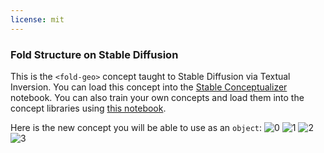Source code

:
 ```yaml
---
license: mit
---
```

### Fold Structure on Stable Diffusion
This is the `<fold-geo>` concept taught to Stable Diffusion via Textual Inversion. You can load this concept into the [Stable Conceptualizer](https://colab.research.google.com/github/huggingface/notebooks/blob/main/diffusers/stable_conceptualizer_inference.ipynb) notebook. You can also train your own concepts and load them into the concept libraries using [this notebook](https://colab.research.google.com/github/huggingface/notebooks/blob/main/diffusers/sd_textual_inversion_training.ipynb).

Here is the new concept you will be able to use as an `object`:
![<fold-geo> 0](https://huggingface.co/sd-concepts-library/fold-structure/resolve/main/concept_images/3.jpeg)
![<fold-geo> 1](https://huggingface.co/sd-concepts-library/fold-structure/resolve/main/concept_images/0.jpeg)
![<fold-geo> 2](https://huggingface.co/sd-concepts-library/fold-structure/resolve/main/concept_images/1.jpeg)
![<fold-geo> 3](https://huggingface.co/sd-concepts-library/fold-structure/resolve/main/concept_images/2.jpeg)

## [Exercise]
Search the data for the string "library" and copy every line where it appears.

## [Answer]
![<fold-geo> 0](https://huggingface.co/sd-concepts-library/fold-structure/resolve/main/concept_images/3.jpeg)
![<fold-geo> 1](https://huggingface.co/sd-concepts-library/fold-structure/resolve/main/concept_images/0.jpeg)
![<fold-geo> 2](https://huggingface.co/sd-concepts-library/fold-structure/resolve/main/concept_images/1.jpeg)
![<fold-geo> 3](https://huggingface.co/sd-concepts-library/fold-structure/resolve/main/concept_images/2.jpeg)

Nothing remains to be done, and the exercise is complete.